Pechowy weekend dla naszych przyjaciół, wczoraj Śląsk po dwóch samobójach przegrał z Górnikiem, dzisiaj Wisła w dziwnych okolicznościach przegrała z Legią.
Nie ma co się za bardzo rozpisywać o grze obydwóch drużyn, bo był to mecz papierowych kolosów. Ani Wisła, ani Legia nie pokazały niczego godnego uwagi. W 45 minucie, po zderzeniu w polu karnym Radovica z bramkarzem Wisły Sergiejem Pareiką sędzia podyktował rzut karny dla gospodarzy. Estończyk natomiast został odesłany do szatni. Decyzja bardzo kontrowersyjna, gdyż golkiper Białej Gwiazdy nie widział nawet pomocnika Legii, i w jego zagraniu nie było żadnej celowości. Jedenastkę wykorzystał Cabral i było 1:0 do szatni.

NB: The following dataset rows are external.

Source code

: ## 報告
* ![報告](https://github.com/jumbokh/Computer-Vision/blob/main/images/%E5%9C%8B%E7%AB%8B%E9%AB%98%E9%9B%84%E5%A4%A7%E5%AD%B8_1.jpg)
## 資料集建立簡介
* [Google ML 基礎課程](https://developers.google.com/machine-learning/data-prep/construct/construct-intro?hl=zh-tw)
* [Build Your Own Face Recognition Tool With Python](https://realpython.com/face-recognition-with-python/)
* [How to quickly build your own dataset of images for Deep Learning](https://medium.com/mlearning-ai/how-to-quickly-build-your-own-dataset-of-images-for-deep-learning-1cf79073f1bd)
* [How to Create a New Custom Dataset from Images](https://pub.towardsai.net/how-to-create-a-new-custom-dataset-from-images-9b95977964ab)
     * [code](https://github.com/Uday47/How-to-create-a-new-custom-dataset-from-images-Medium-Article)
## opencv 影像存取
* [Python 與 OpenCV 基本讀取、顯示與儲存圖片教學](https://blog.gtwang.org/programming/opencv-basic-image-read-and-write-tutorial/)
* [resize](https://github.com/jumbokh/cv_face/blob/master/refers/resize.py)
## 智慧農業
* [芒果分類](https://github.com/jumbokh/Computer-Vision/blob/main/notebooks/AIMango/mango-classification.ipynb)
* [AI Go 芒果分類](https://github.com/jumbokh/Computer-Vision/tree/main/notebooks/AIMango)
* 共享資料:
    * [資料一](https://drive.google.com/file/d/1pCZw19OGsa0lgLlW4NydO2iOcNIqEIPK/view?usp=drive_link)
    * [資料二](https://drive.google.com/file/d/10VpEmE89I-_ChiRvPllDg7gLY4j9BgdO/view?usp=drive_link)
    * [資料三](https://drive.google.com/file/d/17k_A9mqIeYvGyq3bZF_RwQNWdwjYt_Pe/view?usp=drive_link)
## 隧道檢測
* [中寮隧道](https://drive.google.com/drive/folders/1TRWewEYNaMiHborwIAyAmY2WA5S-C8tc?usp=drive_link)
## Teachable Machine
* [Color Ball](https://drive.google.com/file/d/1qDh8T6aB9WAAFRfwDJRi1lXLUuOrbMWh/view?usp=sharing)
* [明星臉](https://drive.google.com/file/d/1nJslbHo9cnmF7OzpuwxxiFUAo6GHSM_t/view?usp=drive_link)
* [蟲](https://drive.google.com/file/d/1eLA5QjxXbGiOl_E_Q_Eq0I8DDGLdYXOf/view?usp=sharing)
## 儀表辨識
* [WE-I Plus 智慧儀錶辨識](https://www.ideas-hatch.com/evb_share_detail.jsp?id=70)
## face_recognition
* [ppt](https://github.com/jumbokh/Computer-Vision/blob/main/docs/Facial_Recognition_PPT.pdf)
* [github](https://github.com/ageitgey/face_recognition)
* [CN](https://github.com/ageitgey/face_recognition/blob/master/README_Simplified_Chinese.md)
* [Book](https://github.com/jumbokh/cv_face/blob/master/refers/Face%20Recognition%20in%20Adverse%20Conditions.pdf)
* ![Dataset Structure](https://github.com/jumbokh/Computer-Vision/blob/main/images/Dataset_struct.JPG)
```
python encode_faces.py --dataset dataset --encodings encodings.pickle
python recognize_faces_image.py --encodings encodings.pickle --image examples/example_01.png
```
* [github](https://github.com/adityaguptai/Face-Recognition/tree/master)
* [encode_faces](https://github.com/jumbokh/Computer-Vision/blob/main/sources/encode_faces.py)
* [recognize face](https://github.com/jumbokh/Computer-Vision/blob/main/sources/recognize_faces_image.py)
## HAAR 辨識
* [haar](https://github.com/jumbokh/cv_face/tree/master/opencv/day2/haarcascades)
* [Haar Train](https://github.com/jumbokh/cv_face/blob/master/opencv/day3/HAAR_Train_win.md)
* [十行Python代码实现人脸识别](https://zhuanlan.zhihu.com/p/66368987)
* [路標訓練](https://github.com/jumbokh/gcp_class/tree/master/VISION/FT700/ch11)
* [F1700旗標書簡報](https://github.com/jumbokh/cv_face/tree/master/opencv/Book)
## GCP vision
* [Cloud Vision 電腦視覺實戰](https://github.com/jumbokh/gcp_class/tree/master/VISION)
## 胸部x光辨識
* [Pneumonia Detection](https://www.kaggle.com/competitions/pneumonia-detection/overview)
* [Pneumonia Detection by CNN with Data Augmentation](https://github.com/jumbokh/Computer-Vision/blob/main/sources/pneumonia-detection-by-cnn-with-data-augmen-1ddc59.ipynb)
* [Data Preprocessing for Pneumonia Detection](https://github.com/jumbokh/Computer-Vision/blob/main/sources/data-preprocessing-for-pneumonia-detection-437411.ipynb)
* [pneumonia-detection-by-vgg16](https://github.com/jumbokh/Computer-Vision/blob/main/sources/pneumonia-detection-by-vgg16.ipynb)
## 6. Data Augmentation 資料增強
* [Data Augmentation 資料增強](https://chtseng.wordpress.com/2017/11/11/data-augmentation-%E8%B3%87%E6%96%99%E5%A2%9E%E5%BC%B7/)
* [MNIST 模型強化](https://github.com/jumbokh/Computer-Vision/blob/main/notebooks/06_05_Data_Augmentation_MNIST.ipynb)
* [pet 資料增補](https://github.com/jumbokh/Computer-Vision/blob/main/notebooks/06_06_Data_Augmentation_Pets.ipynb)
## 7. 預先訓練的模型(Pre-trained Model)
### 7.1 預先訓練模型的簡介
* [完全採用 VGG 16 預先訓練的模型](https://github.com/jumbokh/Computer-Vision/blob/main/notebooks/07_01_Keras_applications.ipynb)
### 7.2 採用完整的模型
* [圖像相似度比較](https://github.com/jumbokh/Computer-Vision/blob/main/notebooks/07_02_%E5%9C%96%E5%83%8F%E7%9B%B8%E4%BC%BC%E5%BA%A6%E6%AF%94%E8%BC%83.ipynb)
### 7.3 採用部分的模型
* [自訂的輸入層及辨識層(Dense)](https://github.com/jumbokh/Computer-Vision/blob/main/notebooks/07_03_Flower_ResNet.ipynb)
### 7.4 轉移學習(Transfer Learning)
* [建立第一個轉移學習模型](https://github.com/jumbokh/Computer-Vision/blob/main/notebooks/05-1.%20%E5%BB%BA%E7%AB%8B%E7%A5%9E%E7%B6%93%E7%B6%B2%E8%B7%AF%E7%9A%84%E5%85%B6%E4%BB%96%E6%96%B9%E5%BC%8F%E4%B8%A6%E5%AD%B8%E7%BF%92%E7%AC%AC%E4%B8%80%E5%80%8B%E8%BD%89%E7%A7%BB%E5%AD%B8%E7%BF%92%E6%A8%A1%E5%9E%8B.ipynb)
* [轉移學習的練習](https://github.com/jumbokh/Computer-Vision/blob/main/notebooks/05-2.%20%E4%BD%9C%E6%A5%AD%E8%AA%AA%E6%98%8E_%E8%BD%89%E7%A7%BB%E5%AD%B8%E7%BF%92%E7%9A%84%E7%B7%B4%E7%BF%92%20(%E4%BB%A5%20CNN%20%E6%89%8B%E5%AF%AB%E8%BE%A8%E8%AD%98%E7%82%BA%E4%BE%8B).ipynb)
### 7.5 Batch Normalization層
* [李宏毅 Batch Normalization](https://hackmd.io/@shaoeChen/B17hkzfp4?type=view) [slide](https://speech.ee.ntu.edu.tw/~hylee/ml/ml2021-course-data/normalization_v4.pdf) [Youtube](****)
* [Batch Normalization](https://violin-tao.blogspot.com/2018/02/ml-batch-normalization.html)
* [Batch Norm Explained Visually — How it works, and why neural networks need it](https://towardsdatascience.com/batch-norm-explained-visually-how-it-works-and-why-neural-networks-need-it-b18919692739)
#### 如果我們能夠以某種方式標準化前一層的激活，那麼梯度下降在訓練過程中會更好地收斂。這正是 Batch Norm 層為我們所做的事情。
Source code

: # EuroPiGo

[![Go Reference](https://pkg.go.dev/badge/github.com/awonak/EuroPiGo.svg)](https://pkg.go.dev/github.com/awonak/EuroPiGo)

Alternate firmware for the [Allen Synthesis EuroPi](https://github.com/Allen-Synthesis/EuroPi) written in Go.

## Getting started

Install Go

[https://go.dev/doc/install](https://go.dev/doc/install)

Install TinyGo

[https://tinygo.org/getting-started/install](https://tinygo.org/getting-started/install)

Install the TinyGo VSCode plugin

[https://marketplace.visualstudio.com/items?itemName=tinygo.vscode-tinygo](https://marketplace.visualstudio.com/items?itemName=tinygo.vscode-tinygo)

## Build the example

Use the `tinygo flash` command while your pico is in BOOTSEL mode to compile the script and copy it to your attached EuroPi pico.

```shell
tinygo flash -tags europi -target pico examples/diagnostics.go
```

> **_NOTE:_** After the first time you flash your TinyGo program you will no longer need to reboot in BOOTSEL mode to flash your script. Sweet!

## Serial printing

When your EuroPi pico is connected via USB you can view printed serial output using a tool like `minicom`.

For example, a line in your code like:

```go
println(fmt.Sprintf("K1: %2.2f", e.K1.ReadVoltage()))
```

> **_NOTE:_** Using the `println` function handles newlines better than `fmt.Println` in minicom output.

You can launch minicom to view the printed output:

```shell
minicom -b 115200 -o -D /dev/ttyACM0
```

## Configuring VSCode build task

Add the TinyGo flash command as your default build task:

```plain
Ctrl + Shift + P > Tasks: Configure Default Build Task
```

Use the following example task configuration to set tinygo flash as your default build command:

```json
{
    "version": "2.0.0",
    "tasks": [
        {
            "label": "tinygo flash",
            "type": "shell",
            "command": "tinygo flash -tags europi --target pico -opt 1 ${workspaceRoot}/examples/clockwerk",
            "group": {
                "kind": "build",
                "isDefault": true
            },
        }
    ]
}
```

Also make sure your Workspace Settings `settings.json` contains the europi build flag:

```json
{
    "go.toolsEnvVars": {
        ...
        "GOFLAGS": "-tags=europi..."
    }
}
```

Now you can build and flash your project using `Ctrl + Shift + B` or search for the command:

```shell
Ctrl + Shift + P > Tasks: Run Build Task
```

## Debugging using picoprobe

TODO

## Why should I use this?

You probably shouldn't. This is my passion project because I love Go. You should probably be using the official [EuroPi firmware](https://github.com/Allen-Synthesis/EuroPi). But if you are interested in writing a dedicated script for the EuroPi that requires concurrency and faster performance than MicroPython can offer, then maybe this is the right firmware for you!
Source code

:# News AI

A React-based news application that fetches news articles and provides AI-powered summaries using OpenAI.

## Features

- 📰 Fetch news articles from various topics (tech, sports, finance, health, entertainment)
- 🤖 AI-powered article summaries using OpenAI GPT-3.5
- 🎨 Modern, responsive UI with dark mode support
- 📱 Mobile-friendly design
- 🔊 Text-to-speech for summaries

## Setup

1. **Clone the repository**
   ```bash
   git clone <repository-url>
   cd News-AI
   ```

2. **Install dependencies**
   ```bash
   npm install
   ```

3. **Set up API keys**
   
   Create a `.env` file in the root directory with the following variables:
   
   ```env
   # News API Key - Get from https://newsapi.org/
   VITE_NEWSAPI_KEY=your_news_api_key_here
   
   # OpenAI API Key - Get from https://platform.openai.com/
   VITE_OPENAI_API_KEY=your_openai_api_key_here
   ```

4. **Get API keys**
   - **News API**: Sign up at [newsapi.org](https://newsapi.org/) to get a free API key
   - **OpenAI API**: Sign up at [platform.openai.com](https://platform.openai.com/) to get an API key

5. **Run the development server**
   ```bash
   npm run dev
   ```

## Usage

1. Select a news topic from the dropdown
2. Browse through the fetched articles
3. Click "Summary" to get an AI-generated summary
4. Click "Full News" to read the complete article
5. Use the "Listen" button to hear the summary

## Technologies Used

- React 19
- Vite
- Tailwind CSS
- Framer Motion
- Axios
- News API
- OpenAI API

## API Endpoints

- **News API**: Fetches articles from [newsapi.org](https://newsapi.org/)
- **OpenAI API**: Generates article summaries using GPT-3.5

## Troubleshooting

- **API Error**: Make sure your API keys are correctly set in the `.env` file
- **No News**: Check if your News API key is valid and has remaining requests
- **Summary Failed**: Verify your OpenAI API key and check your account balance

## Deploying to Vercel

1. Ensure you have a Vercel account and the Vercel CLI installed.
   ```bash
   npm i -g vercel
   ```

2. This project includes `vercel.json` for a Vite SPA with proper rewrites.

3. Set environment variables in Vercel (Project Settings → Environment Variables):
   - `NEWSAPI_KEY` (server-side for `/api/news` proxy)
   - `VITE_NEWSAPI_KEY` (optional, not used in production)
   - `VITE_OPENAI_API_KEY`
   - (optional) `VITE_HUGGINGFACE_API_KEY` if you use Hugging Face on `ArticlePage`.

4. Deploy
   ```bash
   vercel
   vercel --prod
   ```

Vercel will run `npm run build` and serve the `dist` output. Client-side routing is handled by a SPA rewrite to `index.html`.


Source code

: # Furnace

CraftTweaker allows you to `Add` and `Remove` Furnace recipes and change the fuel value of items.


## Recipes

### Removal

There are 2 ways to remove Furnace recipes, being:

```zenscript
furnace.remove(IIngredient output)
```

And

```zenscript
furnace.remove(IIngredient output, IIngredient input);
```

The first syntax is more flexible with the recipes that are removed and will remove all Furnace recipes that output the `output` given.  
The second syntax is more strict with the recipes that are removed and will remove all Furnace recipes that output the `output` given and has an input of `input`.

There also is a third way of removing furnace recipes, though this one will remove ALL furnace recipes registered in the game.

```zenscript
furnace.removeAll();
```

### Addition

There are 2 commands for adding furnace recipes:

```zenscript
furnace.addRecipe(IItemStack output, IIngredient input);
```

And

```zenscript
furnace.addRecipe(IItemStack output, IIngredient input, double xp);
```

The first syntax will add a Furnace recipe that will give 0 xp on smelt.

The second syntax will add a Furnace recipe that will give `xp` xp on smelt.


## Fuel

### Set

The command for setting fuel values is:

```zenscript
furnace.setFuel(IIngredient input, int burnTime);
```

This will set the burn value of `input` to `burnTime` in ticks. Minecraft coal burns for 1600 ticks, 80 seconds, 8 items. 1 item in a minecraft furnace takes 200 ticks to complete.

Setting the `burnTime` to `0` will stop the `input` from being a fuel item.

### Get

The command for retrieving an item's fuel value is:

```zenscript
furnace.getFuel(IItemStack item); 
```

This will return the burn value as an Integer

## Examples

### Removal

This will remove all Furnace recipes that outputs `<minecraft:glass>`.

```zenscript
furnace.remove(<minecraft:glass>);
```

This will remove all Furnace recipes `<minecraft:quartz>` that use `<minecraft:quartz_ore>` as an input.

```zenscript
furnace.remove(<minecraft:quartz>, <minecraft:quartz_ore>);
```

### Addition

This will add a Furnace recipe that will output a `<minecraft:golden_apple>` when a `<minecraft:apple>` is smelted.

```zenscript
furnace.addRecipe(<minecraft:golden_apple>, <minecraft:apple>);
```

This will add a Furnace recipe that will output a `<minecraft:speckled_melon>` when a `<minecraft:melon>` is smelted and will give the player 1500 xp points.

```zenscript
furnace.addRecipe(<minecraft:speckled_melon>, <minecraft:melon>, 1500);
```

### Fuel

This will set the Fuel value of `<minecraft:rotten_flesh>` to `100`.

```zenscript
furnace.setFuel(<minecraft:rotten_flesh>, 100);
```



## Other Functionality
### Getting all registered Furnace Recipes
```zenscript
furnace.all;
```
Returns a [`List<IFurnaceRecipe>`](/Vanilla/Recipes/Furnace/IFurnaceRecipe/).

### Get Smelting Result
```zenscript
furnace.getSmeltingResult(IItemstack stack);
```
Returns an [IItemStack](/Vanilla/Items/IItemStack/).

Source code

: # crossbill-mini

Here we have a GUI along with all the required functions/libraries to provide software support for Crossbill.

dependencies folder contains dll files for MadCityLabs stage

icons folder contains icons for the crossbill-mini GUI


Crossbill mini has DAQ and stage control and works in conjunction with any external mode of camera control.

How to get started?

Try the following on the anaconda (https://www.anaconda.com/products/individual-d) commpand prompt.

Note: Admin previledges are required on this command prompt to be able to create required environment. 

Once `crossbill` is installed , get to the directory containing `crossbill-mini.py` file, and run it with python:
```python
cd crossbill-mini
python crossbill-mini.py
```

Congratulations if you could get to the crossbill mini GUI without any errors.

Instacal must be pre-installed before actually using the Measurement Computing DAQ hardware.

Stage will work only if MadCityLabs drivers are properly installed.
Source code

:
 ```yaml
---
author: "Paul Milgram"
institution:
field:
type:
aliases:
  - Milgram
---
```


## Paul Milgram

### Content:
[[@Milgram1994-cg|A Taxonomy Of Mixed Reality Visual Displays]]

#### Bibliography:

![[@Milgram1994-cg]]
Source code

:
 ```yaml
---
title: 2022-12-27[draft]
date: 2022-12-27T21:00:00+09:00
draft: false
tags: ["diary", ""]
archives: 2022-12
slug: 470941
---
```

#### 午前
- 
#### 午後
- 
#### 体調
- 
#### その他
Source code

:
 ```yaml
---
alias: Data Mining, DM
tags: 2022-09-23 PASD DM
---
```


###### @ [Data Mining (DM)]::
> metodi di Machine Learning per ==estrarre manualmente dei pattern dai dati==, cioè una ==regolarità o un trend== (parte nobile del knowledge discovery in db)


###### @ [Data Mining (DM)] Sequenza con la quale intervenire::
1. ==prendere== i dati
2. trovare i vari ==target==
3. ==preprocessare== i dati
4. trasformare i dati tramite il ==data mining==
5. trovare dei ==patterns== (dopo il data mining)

Po przerwie gra, czego można było się spodziewać, siadła. Legia oczywiście przejęła inicjatywę, ale jest to zespół, który na 10 okazji wykorzystuje 0,5. I właśnie tą wykorzystaną był strzał Sebastiana Szałachowskiego w 92 minucie.
Legia wygrała 2:0 i wskoczyła na 4 miejsce, po raz kolejny spychając Lechię w dół tabeli. W innym dzisiejszym spotkaniu Jagiellonia rozbiła Koronę 4:0 i powróciła na fotel wicelidera.